Ainsi, alors qu'un partenariat multilatéral avec les Nations unies et un accord bilatéral entre la RDC et l'Ouganda se chevauchent déjà de manière difficile et inefficace, la récente mission de reconnaissance d'une délégation d'officiers militaires des pays membres de la Communauté des États de l'Afrique de l'Est en Ituri et au Nord-Kivu annonçant le déploiement imminent d'une force régionale ressemble à une chronique du chaos annoncé, d'autant plus que certains de ces États sont à l'origine de la déstabilisation, des cycles de violence et du pillage des ressources naturelles dans l'est du Congo.

Quelles seront les règles d'engagement de la nouvelle force régionale ? Quel est son mandat, ses objectifs de mission et sa durée ? Comment les interventions sur le terrain seront-elles harmonisées et coordonnées entre les FARDC et leurs partenaires des Nations Unies, de l'Ouganda et de la force régionale ? Qui décidera quoi ? Qui sera politiquement et juridiquement responsable ?

Ces questions fondamentales n'ont reçu que des réponses opaques, car il est clair que ces accords de coopération au niveau bilatéral et régional n'ont pas été très transparents.
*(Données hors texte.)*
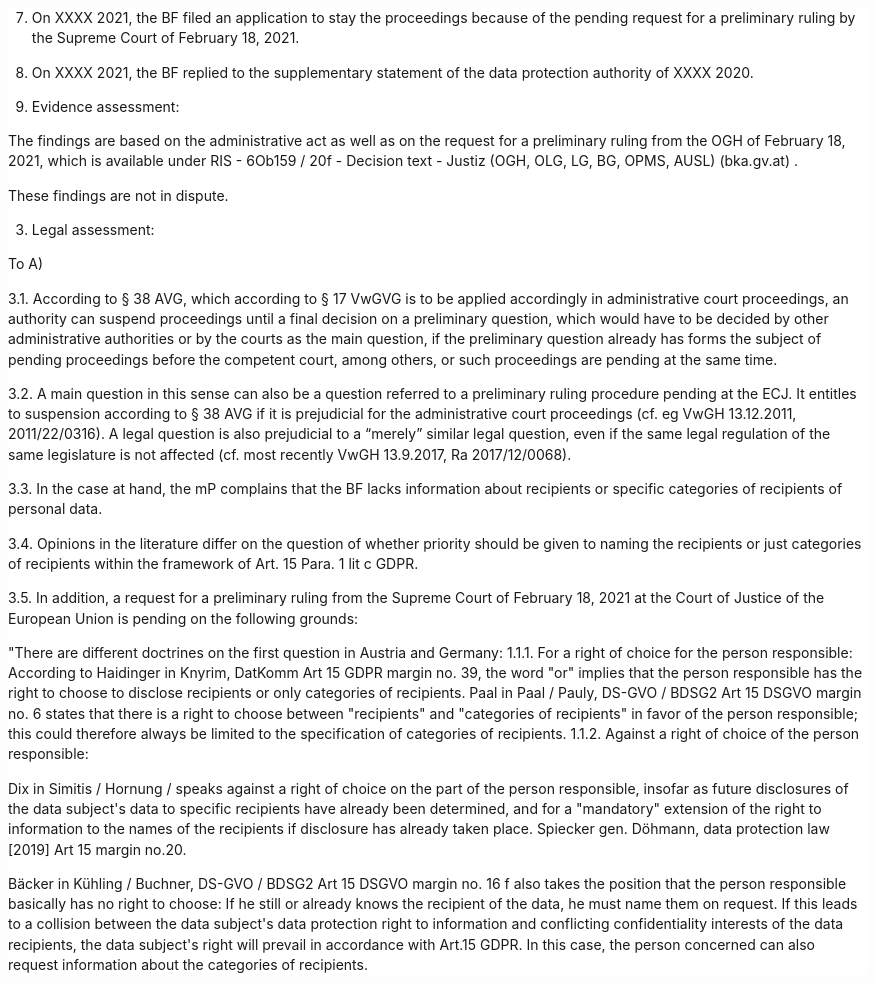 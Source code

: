 7. On XXXX 2021, the BF filed an application to stay the proceedings because of the pending request for a preliminary ruling by the Supreme Court of February 18, 2021.

8. On XXXX 2021, the BF replied to the supplementary statement of the data protection authority of XXXX 2020.

2. Evidence assessment:

The findings are based on the administrative act as well as on the request for a preliminary ruling from the OGH of February 18, 2021, which is available under RIS - 6Ob159 / 20f - Decision text - Justiz (OGH, OLG, LG, BG, OPMS, AUSL) (bka.gv.at) .

These findings are not in dispute.

3. Legal assessment:

To A)

3.1. According to § 38 AVG, which according to § 17 VwGVG is to be applied accordingly in administrative court proceedings, an authority can suspend proceedings until a final decision on a preliminary question, which would have to be decided by other administrative authorities or by the courts as the main question, if the preliminary question already has forms the subject of pending proceedings before the competent court, among others, or such proceedings are pending at the same time.

3.2. A main question in this sense can also be a question referred to a preliminary ruling procedure pending at the ECJ. It entitles to suspension according to § 38 AVG if it is prejudicial for the administrative court proceedings (cf. eg VwGH 13.12.2011, 2011/22/0316). A legal question is also prejudicial to a “merely” similar legal question, even if the same legal regulation of the same legislature is not affected (cf. most recently VwGH 13.9.2017, Ra 2017/12/0068).

3.3. In the case at hand, the mP complains that the BF lacks information about recipients or specific categories of recipients of personal data.

3.4. Opinions in the literature differ on the question of whether priority should be given to naming the recipients or just categories of recipients within the framework of Art. 15 Para. 1 lit c GDPR.

3.5. In addition, a request for a preliminary ruling from the Supreme Court of February 18, 2021 at the Court of Justice of the European Union is pending on the following grounds:

"There are different doctrines on the first question in Austria and Germany:
1.1.1. For a right of choice for the person responsible:
According to Haidinger in Knyrim, DatKomm Art 15 GDPR margin no. 39, the word "or" implies that the person responsible has the right to choose to disclose recipients or only categories of recipients.
Paal in Paal / Pauly, DS-GVO / BDSG2 Art 15 DSGVO margin no. 6 states that there is a right to choose between "recipients" and "categories of recipients" in favor of the person responsible; this could therefore always be limited to the specification of categories of recipients.
1.1.2. Against a right of choice of the person responsible:

Dix in Simitis / Hornung / speaks against a right of choice on the part of the person responsible, insofar as future disclosures of the data subject's data to specific recipients have already been determined, and for a "mandatory" extension of the right to information to the names of the recipients if disclosure has already taken place. Spiecker gen. Döhmann, data protection law \[2019\] Art 15 margin no.20.

Bäcker in Kühling / Buchner, DS-GVO / BDSG2 Art 15 DSGVO margin no. 16 f also takes the position that the person responsible basically has no right to choose: If he still or already knows the recipient of the data, he must name them on request. If this leads to a collision between the data subject's data protection right to information and conflicting confidentiality interests of the data recipients, the data subject's right will prevail in accordance with Art.15 GDPR. In this case, the person concerned can also request information about the categories of recipients.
La diplomatie régionale du Président de la RDC nous conduit objectivement vers une prolongation et une aggravation de l'instabilité. A l'hôpital de Panzi, qui est malheureusement devenu une sorte de baromètre de la situation sécuritaire à l'Est du Congo, nous avons constaté qu'à chaque pic d'instabilité correspond un pic du nombre de femmes et de filles victimes de violences sexuelles que nous traitons, et nous ne pouvons qu'être certains que les femmes et les enfants seront à nouveau touchés, et seront les premières victimes de ce nouveau cycle de violence...

En conclusion, nous invitons les décideurs congolais et onusiens à souligner les interconnexions étroites entre la prévention des conflits, la justice transitionnelle, l'état de droit et la consolidation de la paix.

Nous réaffirmons que la réforme profonde des FARDC, des services de sécurité et la lutte contre l'impunité sont les mesures les plus appropriées pour assurer la pacification et la stabilité durable de l'Est de la RDC.

Cependant, nos dirigeants doivent avoir la volonté politique et le leadership nécessaires pour revoir la diplomatie régionale actuelle et avancer sans plus attendre dans la réforme du secteur de la sécurité en allouant les ressources financières nécessaires pour que le pays dispose d'une armée professionnelle, opérationnelle et responsable, capable de défendre l'intégrité de notre territoire et d'assurer la sécurité de notre population.